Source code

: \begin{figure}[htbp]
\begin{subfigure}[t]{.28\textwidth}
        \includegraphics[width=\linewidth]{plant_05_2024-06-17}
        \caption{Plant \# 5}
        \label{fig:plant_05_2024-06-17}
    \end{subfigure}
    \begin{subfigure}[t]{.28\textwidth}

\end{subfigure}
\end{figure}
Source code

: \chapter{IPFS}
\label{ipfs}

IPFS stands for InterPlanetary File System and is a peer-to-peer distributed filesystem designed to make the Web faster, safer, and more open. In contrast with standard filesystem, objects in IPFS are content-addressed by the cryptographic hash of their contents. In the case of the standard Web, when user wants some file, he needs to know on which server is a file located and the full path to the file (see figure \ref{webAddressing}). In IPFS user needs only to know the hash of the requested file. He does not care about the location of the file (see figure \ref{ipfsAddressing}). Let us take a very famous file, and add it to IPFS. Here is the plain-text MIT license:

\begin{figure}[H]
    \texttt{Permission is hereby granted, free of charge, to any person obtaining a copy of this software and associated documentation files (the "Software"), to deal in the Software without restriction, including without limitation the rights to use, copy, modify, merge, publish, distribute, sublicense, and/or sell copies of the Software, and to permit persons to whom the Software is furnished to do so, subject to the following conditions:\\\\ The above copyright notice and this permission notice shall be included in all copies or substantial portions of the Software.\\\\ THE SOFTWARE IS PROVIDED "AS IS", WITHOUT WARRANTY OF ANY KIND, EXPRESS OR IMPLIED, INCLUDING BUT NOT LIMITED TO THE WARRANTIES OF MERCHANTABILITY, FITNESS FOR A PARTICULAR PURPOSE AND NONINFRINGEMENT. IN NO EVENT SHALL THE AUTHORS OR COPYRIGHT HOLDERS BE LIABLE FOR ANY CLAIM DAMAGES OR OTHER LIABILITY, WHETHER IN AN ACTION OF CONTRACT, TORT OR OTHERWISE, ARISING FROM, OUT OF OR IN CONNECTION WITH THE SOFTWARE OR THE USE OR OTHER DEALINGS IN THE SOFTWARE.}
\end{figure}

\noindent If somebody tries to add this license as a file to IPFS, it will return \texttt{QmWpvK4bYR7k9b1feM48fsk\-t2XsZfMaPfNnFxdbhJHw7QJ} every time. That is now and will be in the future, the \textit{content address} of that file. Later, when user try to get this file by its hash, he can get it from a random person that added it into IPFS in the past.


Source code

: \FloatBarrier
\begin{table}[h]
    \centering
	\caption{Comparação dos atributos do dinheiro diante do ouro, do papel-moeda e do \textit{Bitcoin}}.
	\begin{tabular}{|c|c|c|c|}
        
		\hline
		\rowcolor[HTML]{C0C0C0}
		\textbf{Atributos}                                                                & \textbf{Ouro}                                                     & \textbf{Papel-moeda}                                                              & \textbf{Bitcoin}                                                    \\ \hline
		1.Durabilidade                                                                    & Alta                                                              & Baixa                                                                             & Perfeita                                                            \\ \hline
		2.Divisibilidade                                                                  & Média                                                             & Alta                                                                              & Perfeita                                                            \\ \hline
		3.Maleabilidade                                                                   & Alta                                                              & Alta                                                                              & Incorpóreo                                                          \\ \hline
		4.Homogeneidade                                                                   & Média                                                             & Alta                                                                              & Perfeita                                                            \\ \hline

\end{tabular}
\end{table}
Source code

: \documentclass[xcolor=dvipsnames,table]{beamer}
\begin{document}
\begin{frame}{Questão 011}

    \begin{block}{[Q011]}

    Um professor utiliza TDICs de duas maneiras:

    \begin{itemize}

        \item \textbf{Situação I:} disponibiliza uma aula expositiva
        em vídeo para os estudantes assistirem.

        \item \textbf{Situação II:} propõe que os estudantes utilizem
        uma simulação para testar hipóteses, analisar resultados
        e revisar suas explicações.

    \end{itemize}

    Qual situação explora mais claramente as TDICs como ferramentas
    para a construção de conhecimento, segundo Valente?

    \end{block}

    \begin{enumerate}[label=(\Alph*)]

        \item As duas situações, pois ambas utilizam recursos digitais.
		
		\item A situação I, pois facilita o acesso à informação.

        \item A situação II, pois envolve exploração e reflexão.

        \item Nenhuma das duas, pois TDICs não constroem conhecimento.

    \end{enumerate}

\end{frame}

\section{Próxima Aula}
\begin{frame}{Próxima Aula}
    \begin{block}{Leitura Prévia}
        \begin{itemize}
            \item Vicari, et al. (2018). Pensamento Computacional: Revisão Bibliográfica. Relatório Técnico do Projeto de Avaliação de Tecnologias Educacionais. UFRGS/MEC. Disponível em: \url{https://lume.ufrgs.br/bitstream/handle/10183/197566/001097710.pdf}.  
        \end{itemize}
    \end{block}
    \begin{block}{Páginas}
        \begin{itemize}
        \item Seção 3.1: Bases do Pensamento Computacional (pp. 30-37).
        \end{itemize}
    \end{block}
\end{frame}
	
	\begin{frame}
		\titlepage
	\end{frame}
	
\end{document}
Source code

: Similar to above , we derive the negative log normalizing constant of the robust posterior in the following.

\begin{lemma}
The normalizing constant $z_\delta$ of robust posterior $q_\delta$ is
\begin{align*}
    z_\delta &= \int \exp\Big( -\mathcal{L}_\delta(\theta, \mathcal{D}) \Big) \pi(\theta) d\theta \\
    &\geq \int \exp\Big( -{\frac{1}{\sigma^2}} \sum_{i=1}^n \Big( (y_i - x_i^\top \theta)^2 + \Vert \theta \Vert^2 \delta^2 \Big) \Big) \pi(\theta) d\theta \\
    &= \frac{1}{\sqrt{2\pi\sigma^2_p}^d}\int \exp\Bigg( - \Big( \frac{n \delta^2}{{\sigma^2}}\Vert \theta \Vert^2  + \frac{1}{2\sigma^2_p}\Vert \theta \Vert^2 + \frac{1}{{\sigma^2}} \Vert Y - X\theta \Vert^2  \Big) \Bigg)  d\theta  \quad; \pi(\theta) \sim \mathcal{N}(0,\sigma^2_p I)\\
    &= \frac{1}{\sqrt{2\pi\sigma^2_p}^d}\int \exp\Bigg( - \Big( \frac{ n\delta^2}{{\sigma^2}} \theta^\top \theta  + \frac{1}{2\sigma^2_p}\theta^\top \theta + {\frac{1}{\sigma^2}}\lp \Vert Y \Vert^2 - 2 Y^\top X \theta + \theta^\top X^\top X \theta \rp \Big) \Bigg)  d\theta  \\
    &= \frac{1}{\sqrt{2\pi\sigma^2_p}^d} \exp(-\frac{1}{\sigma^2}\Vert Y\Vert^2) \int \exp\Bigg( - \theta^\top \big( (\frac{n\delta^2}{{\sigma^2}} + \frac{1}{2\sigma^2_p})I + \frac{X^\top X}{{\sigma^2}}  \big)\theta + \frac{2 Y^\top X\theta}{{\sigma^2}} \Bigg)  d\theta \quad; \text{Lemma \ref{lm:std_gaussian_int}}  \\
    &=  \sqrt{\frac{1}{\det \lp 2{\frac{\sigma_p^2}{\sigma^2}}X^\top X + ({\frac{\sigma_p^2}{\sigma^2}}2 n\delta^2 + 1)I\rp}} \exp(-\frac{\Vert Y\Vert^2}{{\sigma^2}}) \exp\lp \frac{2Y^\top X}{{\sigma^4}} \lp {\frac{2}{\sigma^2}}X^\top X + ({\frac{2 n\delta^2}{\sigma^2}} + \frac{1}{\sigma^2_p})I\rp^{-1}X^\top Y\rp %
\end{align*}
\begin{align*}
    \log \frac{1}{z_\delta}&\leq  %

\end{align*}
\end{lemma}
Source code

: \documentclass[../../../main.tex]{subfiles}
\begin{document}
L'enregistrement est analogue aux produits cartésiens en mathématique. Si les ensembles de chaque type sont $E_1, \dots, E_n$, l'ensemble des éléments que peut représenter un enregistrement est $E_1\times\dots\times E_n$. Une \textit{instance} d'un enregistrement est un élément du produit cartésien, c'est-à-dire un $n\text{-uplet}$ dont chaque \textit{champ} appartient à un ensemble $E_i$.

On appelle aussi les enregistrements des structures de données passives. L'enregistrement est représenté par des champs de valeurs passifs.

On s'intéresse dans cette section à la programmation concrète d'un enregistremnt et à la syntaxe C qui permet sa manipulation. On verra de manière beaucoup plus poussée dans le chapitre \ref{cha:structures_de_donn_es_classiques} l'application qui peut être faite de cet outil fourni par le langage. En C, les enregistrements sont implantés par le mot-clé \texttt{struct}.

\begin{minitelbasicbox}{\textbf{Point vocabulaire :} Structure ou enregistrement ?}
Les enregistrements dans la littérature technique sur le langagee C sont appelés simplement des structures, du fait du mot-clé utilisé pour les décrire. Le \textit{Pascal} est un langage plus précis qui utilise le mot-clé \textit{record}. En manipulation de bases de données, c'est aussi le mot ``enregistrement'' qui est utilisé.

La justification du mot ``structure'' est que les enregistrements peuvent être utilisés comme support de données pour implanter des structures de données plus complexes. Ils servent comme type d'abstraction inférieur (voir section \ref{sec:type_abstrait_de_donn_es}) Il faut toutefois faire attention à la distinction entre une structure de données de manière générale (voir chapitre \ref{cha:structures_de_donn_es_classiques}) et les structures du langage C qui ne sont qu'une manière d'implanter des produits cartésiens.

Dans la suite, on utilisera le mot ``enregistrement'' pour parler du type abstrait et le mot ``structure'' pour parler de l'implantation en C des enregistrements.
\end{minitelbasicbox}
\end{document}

+++++

Could you restate, word for word, the lines above from the one with "L'enregistrement est analogue" to the one with "On s'intéresse dans", both included?

◆ Answer to this problem ◆
L'enregistrement est analogue aux produits cartésiens en mathématique. Si les ensembles de chaque type sont $E_1, \dots, E_n$, l'ensemble des éléments que peut représenter un enregistrement est $E_1\times\dots\times E_n$. Une \textit{instance} d'un enregistrement est un élément du produit cartésien, c'est-à-dire un $n\text{-uplet}$ dont chaque \textit{champ} appartient à un ensemble $E_i$.

On appelle aussi les enregistrements des structures de données passives. L'enregistrement est représenté par des champs de valeurs passifs.

On s'intéresse dans cette section à la programmation concrète d'un enregistremnt et à la syntaxe C qui permet sa manipulation. On verra de manière beaucoup plus poussée dans le chapitre \ref{cha:structures_de_donn_es_classiques} l'application qui peut être faite de cet outil fourni par le langage. En C, les enregistrements sont implantés par le mot-clé \texttt{struct}.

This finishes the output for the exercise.